Éste posee un yo proteico, fluido y adaptable a todos los roles que exige una presentación rotunda de la personalidad en la vida cotidiana. Así, la rigurosa psicoanalista de la película se transmuta en delincuente aprendiz primero y violenta vengadora después, para volver, a la postre, a su rol originario de exitosa terapeuta. El yo abierto es asimismo un receptáculo a la espera de acontecimientos, y entiende la libertad no ya como obediencia impersonal (lo cual creaba las condiciones de posibilidad de una moral pública), sino como experimentación en un espacio abstracto, vacío de referencias comunitarias.

La libertad es ahora exploración. Es también liberación. Todos los obstáculos que se interpongan en el pleno desarrollo del yo deben ser apartados sin contemplaciones. Así ocurre con el sentimiento de culpabilidad que se disuelve en el imperativo psicologista "si has hecho algo verdaderamente imperdonable, perdónate a ti mismo". Una vez que el yo es juez de las propias acciones (incluso del crimen), las referencias morales últimas se diluyen. Si uno mismo es el único fin, los otros se verán reducidos a la condición de meros medios, en un marco general de relaciones manipulativas.

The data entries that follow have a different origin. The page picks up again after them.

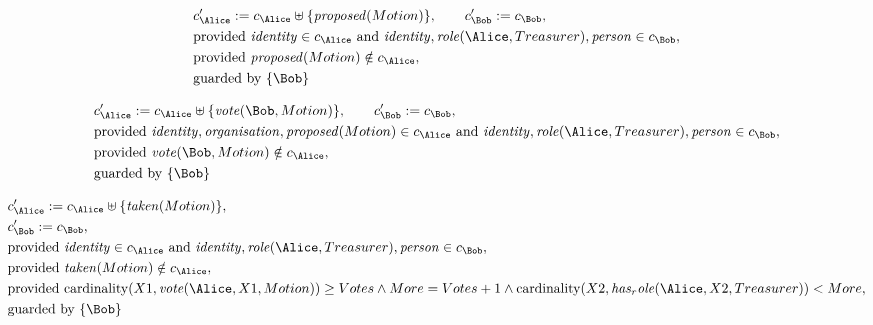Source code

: \begin{align*}
&
c'_
{
\Alice
}
 := 
c_
{
\Alice
}
 \uplus 
\{
\mathit{
proposed
}
(
Motion
)
\}
, \qquad 
c'_
{
\Bob
}
 := 
c_
{
\Bob
}
,\\
&
\text{provided } 
\mathit{
identity
}
 \in c_
{
\Alice
}
 \text{ and } 
\mathit{
identity
}
,
\mathit{
role
}
(
\Alice
,
Treasurer
)
,
\mathit{
person
}
 \in c_
{
\Bob
}
,\\
&
\text{provided } 
\mathit{
proposed
}
(
Motion
)
 \notin c_
{
\Alice
}
,\\
&
\text{guarded by } \{
\Bob
\}
\end{align*}

\begin{align*}
&
c'_
{
\Alice
}
 := 
c_
{
\Alice
}
 \uplus 
\{
\mathit{
vote
}
(
\Bob
,
Motion
)
\}
, \qquad 
c'_
{
\Bob
}
 := 
c_
{
\Bob
}
,\\
&
\text{provided } 
\mathit{
identity
}
,
\mathit{
organisation
}
,
\mathit{
proposed
}
(
Motion
)
 \in c_
{
\Alice
}
 \text{ and } 
\mathit{
identity
}
,
\mathit{
role
}
(
\Alice
,
Treasurer
)
,
\mathit{
person
}
 \in c_
{
\Bob
}
,\\
&
\text{provided } 
\mathit{
vote
}
(
\Bob
,
Motion
)
 \notin c_
{
\Alice
}
,\\
&
\text{guarded by } \{
\Bob
\}
\end{align*}

\begin{align*}
&
c'_
{
\Alice
}
 := 
c_
{
\Alice
}
 \uplus 
\{
\mathit{
taken
}
(
Motion
)
\}
,\\
&
c'_
{
\Bob
}
 := 
c_
{
\Bob
}
,\\
&
\text{provided } 
\mathit{
identity
}
 \in c_
{
\Alice
}
 \text{ and } 
\mathit{
identity
}
,
\mathit{
role
}
(
\Alice
,
Treasurer
)
,
\mathit{
person
}
 \in c_
{
\Bob
}
,\\
&
\text{provided } 
\mathit{
taken
}
(
Motion
)
 \notin c_
{
\Alice
}
,\\
&
\text{provided } 
\mathrm{cardinality}(
X1
,
\mathit{
vote
}
(
\Alice
,
X1
,
Motion
)
)
\ge
Votes
\land
More
=
Votes
+
1
\land
\mathrm{cardinality}(
X2
,
\mathit{
has_role
}
(
\Alice
,
X2
,
Treasurer
)
)
<
More
,\\
&
\text{guarded by } \{
\Bob
\}
\end{align*}

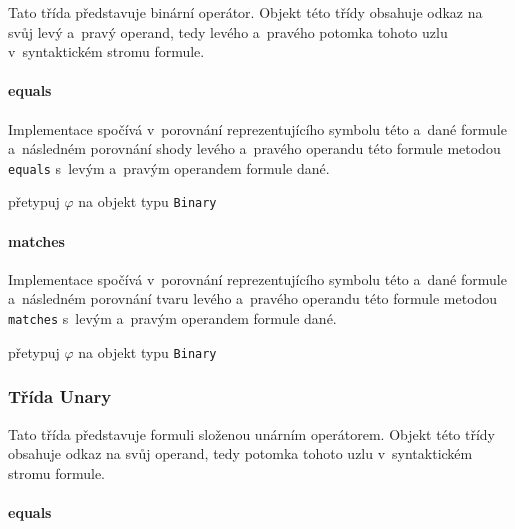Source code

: \documentclass[thesis=B,czech,hidelinks]{thesis}[2012/06/26]
\begin{document}
Tato třída představuje binární operátor. Objekt této třídy obsahuje odkaz na svůj levý a~pravý operand, tedy levého a~pravého potomka tohoto uzlu v~syntaktickém stromu formule.

\paragraph{equals}

Implementace spočívá v~porovnání reprezentujícího symbolu této a~dané formule a~následném porovnání shody levého a~pravého operandu této formule metodou \texttt{equals} s~levým a~pravým operandem formule dané.

\begin{algorithm}
{
	přetypuj $\varphi$ na objekt typu \texttt{Binary}\;
	\;
}
\end{algorithm}

\paragraph{matches}

Implementace spočívá v~porovnání reprezentujícího symbolu této a~dané formule a~následném porovnání tvaru levého a~pravého operandu této formule metodou \texttt{matches} s~levým a~pravým operandem formule dané.

\begin{algorithm}
{
	přetypuj $\varphi$ na objekt typu \texttt{Binary}\;
	\;
}
\end{algorithm}

\subsubsection{Třída Unary}

Tato třída představuje formuli složenou unárním operátorem. Objekt této třídy obsahuje odkaz na svůj operand, tedy potomka tohoto uzlu v~syntaktickém stromu formule.

\paragraph{equals}
\end{document}

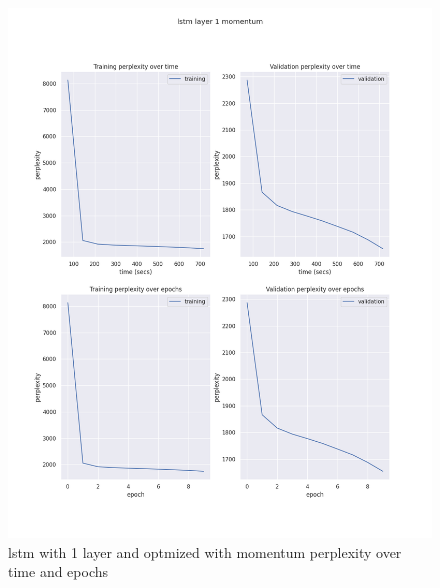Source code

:\documentclass[12pt]{article}
\theoremstyle{definition}
\begin{document}
\begin{figure}[H]
     \centering
     \includegraphics[scale=0.4]{lstm_layer_1_momentum.png}
     \caption{lstm with 1 layer and optmized with momentum perplexity over time and epochs}
\end{figure}
\end{document}
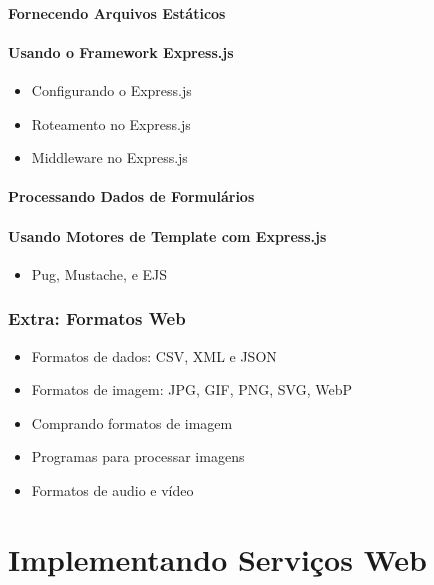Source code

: \subsubsection{Fornecendo Arquivos Estáticos}
\subsubsection{Usando o Framework Express.js}
\begin{itemize}
\item Configurando o Express.js
\item Roteamento no Express.js
\item Middleware no Express.js
\end{itemize}
\subsubsection{Processando Dados de Formulários}
\subsubsection{Usando Motores de Template com Express.js}
\begin{itemize}
\item Pug, Mustache, e EJS
\end{itemize}
\subsection{Extra: Formatos Web}
\begin{itemize}
    \item Formatos de dados: CSV, XML e JSON
    \item Formatos de imagem: JPG, GIF, PNG, SVG, WebP
    \item Comprando formatos de imagem
    \item Programas para processar imagens
    \item Formatos de audio e vídeo 
\end{itemize}














\chapter{Implementando Serviços Web}
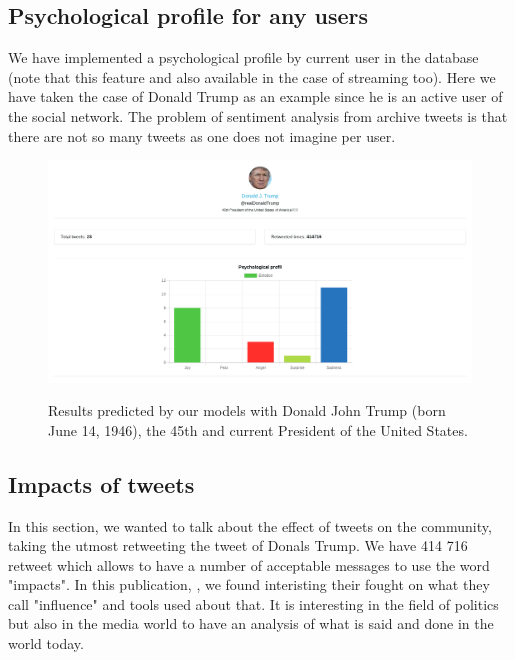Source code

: \documentclass{acmtog} %
\begin{document}
\subsection{Psychological profile for any users}
\label{subsub:psychological_profile}

We have implemented a psychological profile by current user in the database (note that this feature and also available in the case of streaming too). Here we have taken the case of Donald Trump as an example since he is an active user of the social network.
The problem of sentiment analysis from archive tweets is that there are not so many tweets as one does not imagine per user.

\begin{figure}[h!]
{\includegraphics[width=\linewidth]{Trump-results-analysis_exemple.png}}
\caption{Results predicted by our models with Donald John Trump (born June 14, 1946), the 45th and current President of the United States.}
  \label{fig:trump_results}
\end{figure}


\subsection{Impacts of tweets}
\label{subsub:impacts_tweets}

In this section, we wanted to talk about the effect of tweets on the community, taking the utmost retweeting the tweet of Donals Trump. We have 414 716 retweet which allows to have a number of acceptable messages to use the word "impacts". In this publication, \cite{Vyas17}, we found interisting their fought on what they call "influence" and tools used about that. It is interesting in the field of politics but also in the media world to have an analysis of what is said and done in the world today.
\end{document}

Al ideal ilustrado de autonomía le sucede hoy la virtud psicologista de la autosuficiencia, más acorde con la fragmentación del orden social individualista. A la noción de libertad regulada por imperativos impersonales, la libertad como experiencia propia de un universo moral en el que todo vale porque todo da lo mismo. En la secuencia final de House of games nuestro personaje se dispone, una vez más, a seguir las enseñanzas de su maestra ("haz aquello que te divierte"): la vemos robar alegremente un precioso mechero que su antiguo rigorismo moral le había impedido comprar. El deseo, mudado en capricho, reina en la acción. Al cabo, los espectadores se levantan complacidos. Ellos también se sienten libres.